SSCC - Social Science Computing Cooperative Supporting Statistical Analysis for Research

4.2 Specifying a model

4.2.1 Formula

The response variable and model variables are specified as an R formula. The basic form of a formula is

\[response \sim term_1 + \cdots + term_p.\]

The tilda, ~, separates the response variable, on the left, from the terms of the model, which are on the right. Terms are are either the main effect of a regressor or the interaction of regressors. Model variables are constructed from terms. For example, a factored regressor, R's implementation of a categorical variable, can be used as term in a model and it results in multiple model variables, one for each non reference level category. There is one coefficient for each model variable and possibly multiple coefficients for a term.

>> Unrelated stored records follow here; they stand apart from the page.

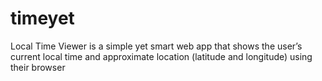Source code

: # timeyet
Local Time Viewer is a simple yet smart web app that shows the user’s current local time and approximate location (latitude and longitude) using their browser
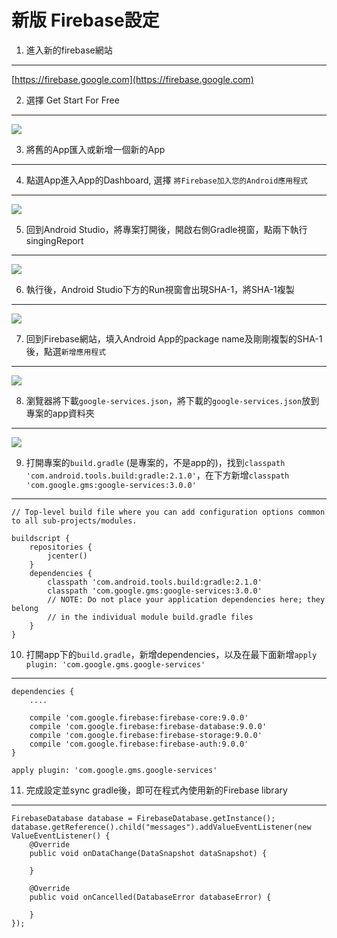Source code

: 新版 Firebase設定
===


1. 進入新的firebase網站
---
[https://firebase.google.com](https://firebase.google.com)

2. 選擇 Get Start For Free
---
<img src="http://i.imgur.com/Z41mc6S.png"/>


3. 將舊的App匯入或新增一個新的App
---

4. 點選App進入App的Dashboard, 選擇 `將Firebase加入您的Android應用程式`
---
<img src="http://i.imgur.com/eW0ypc4.png"/>

5. 回到Android Studio，將專案打開後，開啟右側Gradle視窗，點兩下執行singingReport
---
<img src="http://i.imgur.com/ctf5LW5.png"/>

6. 執行後，Android Studio下方的Run視窗會出現SHA-1，將SHA-1複製
---  
<img src="http://i.imgur.com/z2SqCW9.png"/>
  
7. 回到Firebase網站，填入Android App的package name及剛剛複製的SHA-1後，點選`新增應用程式`
---
<img src="http://i.imgur.com/M4pUlf9.png"/>  

8. 瀏覽器將下載`google-services.json`，將下載的`google-services.json`放到專案的app資料夾
---
<img src="http://i.imgur.com/540ZtY6.png"/>

9. 打開專案的`build.gradle` (是專案的，不是app的)，找到`classpath 'com.android.tools.build:gradle:2.1.0'`，在下方新增`classpath 'com.google.gms:google-services:3.0.0'`
---

    
    // Top-level build file where you can add configuration options common to all sub-projects/modules.
    
    buildscript {
        repositories {
            jcenter()
        }
        dependencies {
            classpath 'com.android.tools.build:gradle:2.1.0'
            classpath 'com.google.gms:google-services:3.0.0'
            // NOTE: Do not place your application dependencies here; they belong
            // in the individual module build.gradle files
        }
    }


10. 打開app下的`build.gradle`，新增dependencies，以及在最下面新增`apply plugin: 'com.google.gms.google-services'`
---

    
    dependencies {
        ....
    
        compile 'com.google.firebase:firebase-core:9.0.0'
        compile 'com.google.firebase:firebase-database:9.0.0'
        compile 'com.google.firebase:firebase-storage:9.0.0'
        compile 'com.google.firebase:firebase-auth:9.0.0'
    }
    
    apply plugin: 'com.google.gms.google-services'


11. 完成設定並sync gradle後，即可在程式內使用新的Firebase library
---
 
    FirebaseDatabase database = FirebaseDatabase.getInstance();
    database.getReference().child("messages").addValueEventListener(new ValueEventListener() {
        @Override
        public void onDataChange(DataSnapshot dataSnapshot) {
            
        }

        @Override
        public void onCancelled(DatabaseError databaseError) {

        }
    });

The mathematical symbols, +, -, *, and ^ do not have their normal mathematical meaning in a formula. The + symbol is used to add additional terms to a fromula, The - symbol is used to remove a term from a formula. The decriptions for * and ^ are included with the formula shortcuts below.

Some common terms are

  • Numeric regressor: All numeric variable types result in a single continuous model variable.
  • Logical regressor: Results in a single indicator, also known as dummy variable, in the model.
  • Factored regressor: Results in a set of indicator variables in the model. The first level of the factor is the reference level and is not coded as an indicator variable. All other levels are encoded as indicator variables.
  • \(term_1:term_2\): Creates a term from the interaction between terms \(term_1\) and \(term_2\). The : operator does not force the main effect terms, \(term_1\) and \(term_2\), into the model.

Some formula short cuts for specifying terms.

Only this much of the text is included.